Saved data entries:
[Start of section]

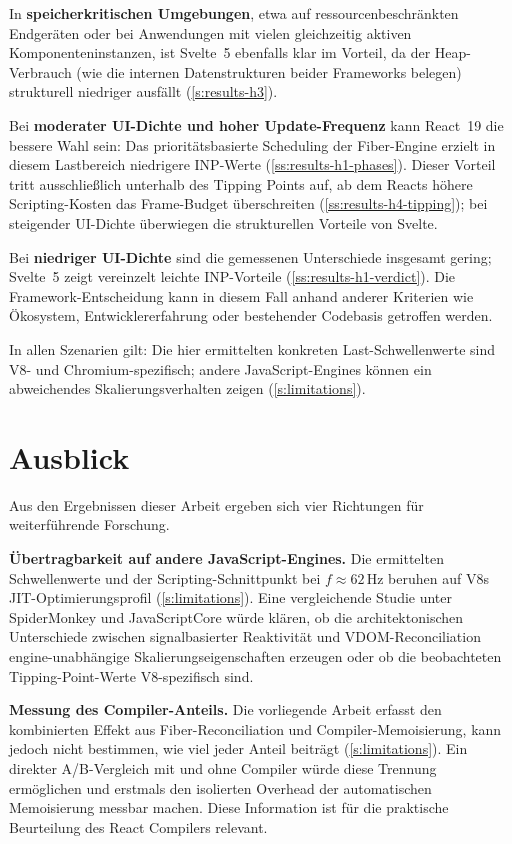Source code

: \noindent In \textbf{speicherkritischen Umgebungen}, etwa auf ressourcenbeschränkten Endgeräten oder bei Anwendungen mit vielen gleichzeitig aktiven Komponenteninstanzen, ist Svelte~5 ebenfalls klar im Vorteil, da der Heap-Verbrauch (wie die internen Datenstrukturen beider Frameworks belegen) strukturell niedriger ausfällt (\cref{s:results-h3}).

\noindent Bei \textbf{moderater UI-Dichte und hoher Update-Frequenz} kann React~19 die bessere Wahl sein: Das prioritätsbasierte Scheduling der Fiber-Engine erzielt in diesem Lastbereich niedrigere INP-Werte (\cref{ss:results-h1-phases}). Dieser Vorteil tritt ausschließlich unterhalb des Tipping Points auf, ab dem Reacts höhere Scripting-Kosten das Frame-Budget überschreiten (\cref{ss:results-h4-tipping}); bei steigender UI-Dichte überwiegen die strukturellen Vorteile von Svelte.

\noindent Bei \textbf{niedriger UI-Dichte} sind die gemessenen Unterschiede insgesamt gering; Svelte~5 zeigt vereinzelt leichte INP-Vorteile (\cref{ss:results-h1-verdict}). Die Framework-Entscheidung kann in diesem Fall anhand anderer Kriterien wie Ökosystem, Entwicklererfahrung oder bestehender Codebasis getroffen werden.

\noindent In allen Szenarien gilt: Die hier ermittelten konkreten Last-Schwellenwerte sind V8- und Chromium-spezifisch; andere JavaScript-Engines können ein abweichendes Skalierungsverhalten zeigen (\cref{s:limitations}).

\section{Ausblick}
\label{s:fazit-ausblick}

Aus den Ergebnissen dieser Arbeit ergeben sich vier Richtungen für weiterführende Forschung.

\noindent\textbf{Übertragbarkeit auf andere JavaScript-Engines.} Die ermittelten Schwellenwerte und der Scripting-Schnittpunkt bei $f \approx 62\,\text{Hz}$ beruhen auf V8s JIT-Optimierungsprofil (\cref{s:limitations}). Eine vergleichende Studie unter SpiderMonkey und JavaScriptCore würde klären, ob die architektonischen Unterschiede zwischen signalbasierter Reaktivität und VDOM-Reconciliation engine-unabhängige Skalierungseigenschaften erzeugen oder ob die beobachteten Tipping-Point-Werte V8-spezifisch sind.

\noindent\textbf{Messung des Compiler-Anteils.} Die vorliegende Arbeit erfasst den kombinierten Effekt aus Fiber-Reconciliation und Compiler-Memoisierung, kann jedoch nicht bestimmen, wie viel jeder Anteil beiträgt (\cref{s:limitations}). Ein direkter A/B-Vergleich mit und ohne Compiler würde diese Trennung ermöglichen und erstmals den isolierten Overhead der automatischen Memoisierung messbar machen. Diese Information ist für die praktische Beurteilung des React Compilers relevant.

[End of section]

■ Work task ■
What the records say must be written out exactly, with none of their pictures.

■ Answer box ■
Source code

: \noindent In \textbf{speicherkritischen Umgebungen}, etwa auf ressourcenbeschränkten Endgeräten oder bei Anwendungen mit vielen gleichzeitig aktiven Komponenteninstanzen, ist Svelte~5 ebenfalls klar im Vorteil, da der Heap-Verbrauch (wie die internen Datenstrukturen beider Frameworks belegen) strukturell niedriger ausfällt (\cref{s:results-h3}).

\noindent Bei \textbf{moderater UI-Dichte und hoher Update-Frequenz} kann React~19 die bessere Wahl sein: Das prioritätsbasierte Scheduling der Fiber-Engine erzielt in diesem Lastbereich niedrigere INP-Werte (\cref{ss:results-h1-phases}). Dieser Vorteil tritt ausschließlich unterhalb des Tipping Points auf, ab dem Reacts höhere Scripting-Kosten das Frame-Budget überschreiten (\cref{ss:results-h4-tipping}); bei steigender UI-Dichte überwiegen die strukturellen Vorteile von Svelte.

\noindent Bei \textbf{niedriger UI-Dichte} sind die gemessenen Unterschiede insgesamt gering; Svelte~5 zeigt vereinzelt leichte INP-Vorteile (\cref{ss:results-h1-verdict}). Die Framework-Entscheidung kann in diesem Fall anhand anderer Kriterien wie Ökosystem, Entwicklererfahrung oder bestehender Codebasis getroffen werden.

\noindent In allen Szenarien gilt: Die hier ermittelten konkreten Last-Schwellenwerte sind V8- und Chromium-spezifisch; andere JavaScript-Engines können ein abweichendes Skalierungsverhalten zeigen (\cref{s:limitations}).

\section{Ausblick}
\label{s:fazit-ausblick}

Aus den Ergebnissen dieser Arbeit ergeben sich vier Richtungen für weiterführende Forschung.

\noindent\textbf{Übertragbarkeit auf andere JavaScript-Engines.} Die ermittelten Schwellenwerte und der Scripting-Schnittpunkt bei $f \approx 62\,\text{Hz}$ beruhen auf V8s JIT-Optimierungsprofil (\cref{s:limitations}). Eine vergleichende Studie unter SpiderMonkey und JavaScriptCore würde klären, ob die architektonischen Unterschiede zwischen signalbasierter Reaktivität und VDOM-Reconciliation engine-unabhängige Skalierungseigenschaften erzeugen oder ob die beobachteten Tipping-Point-Werte V8-spezifisch sind.

\noindent\textbf{Messung des Compiler-Anteils.} Die vorliegende Arbeit erfasst den kombinierten Effekt aus Fiber-Reconciliation und Compiler-Memoisierung, kann jedoch nicht bestimmen, wie viel jeder Anteil beiträgt (\cref{s:limitations}). Ein direkter A/B-Vergleich mit und ohne Compiler würde diese Trennung ermöglichen und erstmals den isolierten Overhead der automatischen Memoisierung messbar machen. Diese Information ist für die praktische Beurteilung des React Compilers relevant.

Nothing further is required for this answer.